She didn’t. Not right away. First she took a bite of her burger and shoved a bunch of fries into a vat of ketchup. “So, why ‘Helen Keller’?”

I shrugged. “I can’t see that well.”

“You need glasses?”

Everyone always says that. Like a conditioned response. I studied the core of my apple. “I have contacts but . . .” I hated this part. It wasn’t the questions people inevitably asked; it was their reactions. They fell into one of two categories: pity or discomfort. And I still didn’t know how to handle either. “Legally I’m considered blind.”

“Like cane-and-seeing-eye-dog blind? You don’t look blind.”

“I’m not. My vision isn’t good enough to drive, though, so I’m ‘legally’ blind.”

“Is that why you never look at people? I always thought you were just a bitch. No offense.” She shoved the ketchup-soaked fries into her mouth.

Bitch. I’d heard that one before. Missy used to call me that and accuse me of ignoring people. From a distance, say when I’m walking down the hall, I can’t see people’s eyes, so I may hear them talk or may see them wave, but I don’t know if they are looking at me or someone else. It’s humiliating when you think someone’s talking to you and they aren’t. Just as humiliating when the guy you’re crushing on thinks you just blew him off because he waved and you didn’t wave back. That’s why I stare at the ground or fiddle with my shirt or pretend to be reading when I’m in a crowd. Anything to avoid humiliation. “I can’t really see faces, so . . .” I shrugged.

“But you can hear?”

“Uh, yeah?”

She smirked. “Well, Helen Keller couldn’t! She was blind and deaf; mute, I think, too. Leave it to Rona to get it wrong. So can you see—” She looked across the cafeteria to search out a test object, then stopped and smiled at someone behind me.

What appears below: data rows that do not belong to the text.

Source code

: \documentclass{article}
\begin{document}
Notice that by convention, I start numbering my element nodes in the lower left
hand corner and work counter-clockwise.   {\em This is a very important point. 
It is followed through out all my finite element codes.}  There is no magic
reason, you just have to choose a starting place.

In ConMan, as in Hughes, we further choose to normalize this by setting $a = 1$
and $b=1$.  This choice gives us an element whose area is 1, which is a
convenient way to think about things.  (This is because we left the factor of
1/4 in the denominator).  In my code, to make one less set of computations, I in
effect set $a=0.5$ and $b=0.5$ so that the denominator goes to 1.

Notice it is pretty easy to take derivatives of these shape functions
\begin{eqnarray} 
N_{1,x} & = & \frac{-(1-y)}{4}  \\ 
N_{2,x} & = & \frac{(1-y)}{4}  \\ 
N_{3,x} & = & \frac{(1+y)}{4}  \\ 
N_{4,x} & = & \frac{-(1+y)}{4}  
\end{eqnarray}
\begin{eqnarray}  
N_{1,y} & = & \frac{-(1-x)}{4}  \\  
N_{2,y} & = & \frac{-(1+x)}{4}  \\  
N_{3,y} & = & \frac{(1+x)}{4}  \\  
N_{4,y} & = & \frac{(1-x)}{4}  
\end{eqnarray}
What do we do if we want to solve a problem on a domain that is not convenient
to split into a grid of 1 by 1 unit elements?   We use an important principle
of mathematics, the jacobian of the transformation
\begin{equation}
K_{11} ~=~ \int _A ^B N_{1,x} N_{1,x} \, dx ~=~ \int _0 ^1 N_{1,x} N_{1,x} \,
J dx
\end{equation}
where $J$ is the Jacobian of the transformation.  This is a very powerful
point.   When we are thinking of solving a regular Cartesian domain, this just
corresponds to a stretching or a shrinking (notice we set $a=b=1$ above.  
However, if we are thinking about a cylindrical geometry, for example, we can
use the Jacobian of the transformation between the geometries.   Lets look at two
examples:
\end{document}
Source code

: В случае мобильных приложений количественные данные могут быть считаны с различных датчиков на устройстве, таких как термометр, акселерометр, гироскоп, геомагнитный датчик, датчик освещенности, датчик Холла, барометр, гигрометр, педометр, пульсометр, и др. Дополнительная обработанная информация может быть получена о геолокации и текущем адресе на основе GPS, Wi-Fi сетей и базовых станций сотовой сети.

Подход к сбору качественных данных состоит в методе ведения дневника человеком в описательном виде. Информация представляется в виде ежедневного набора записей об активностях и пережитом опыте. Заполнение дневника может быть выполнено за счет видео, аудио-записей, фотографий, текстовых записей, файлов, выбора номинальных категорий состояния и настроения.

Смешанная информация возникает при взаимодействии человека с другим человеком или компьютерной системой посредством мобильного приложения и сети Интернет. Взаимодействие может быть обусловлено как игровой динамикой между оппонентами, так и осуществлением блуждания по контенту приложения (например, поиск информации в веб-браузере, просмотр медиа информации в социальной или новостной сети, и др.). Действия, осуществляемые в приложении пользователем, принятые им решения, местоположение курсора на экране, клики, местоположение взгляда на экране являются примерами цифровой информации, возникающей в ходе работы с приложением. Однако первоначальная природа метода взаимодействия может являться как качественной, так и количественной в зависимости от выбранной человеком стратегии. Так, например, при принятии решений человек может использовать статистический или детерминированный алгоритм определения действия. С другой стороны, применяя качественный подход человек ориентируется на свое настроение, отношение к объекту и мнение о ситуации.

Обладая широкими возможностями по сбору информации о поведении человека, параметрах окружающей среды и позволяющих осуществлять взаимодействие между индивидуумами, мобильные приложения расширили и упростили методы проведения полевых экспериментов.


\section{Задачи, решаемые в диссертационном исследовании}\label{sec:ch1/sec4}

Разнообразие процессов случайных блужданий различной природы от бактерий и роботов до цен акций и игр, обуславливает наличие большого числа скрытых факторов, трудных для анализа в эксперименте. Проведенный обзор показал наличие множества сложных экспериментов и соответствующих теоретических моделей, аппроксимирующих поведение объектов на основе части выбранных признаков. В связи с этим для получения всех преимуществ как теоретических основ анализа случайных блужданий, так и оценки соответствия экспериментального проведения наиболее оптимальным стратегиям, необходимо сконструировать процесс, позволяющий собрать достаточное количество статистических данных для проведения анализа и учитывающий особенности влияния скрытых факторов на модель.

I turned. Greg’s finger went into my eye.

“Roz, I am
so
sorry!” He crouched to peer in my eye. “Are you okay?”

My eye stung. I blinked rapidly to make it tear up. “Is there salt on your finger?”

“Ink. Sorry.”

I dabbed my watering eye with a napkin. “’S okay.”

“So that was ‘Zeus’?” Greg said, making punctuation marks with his hands. “The guy Missy likes?”

I blinked again to clear my eye. “Yep.”

“I need more ketchup,” Heather said.

Greg watched her leave. “Why aren’t you eating with Missy?”

“Are you conducting a social survey or something?” I asked.

“No, I was just wondering.” He sat down. “Is Zeus the reason you and Missy aren’t talking?”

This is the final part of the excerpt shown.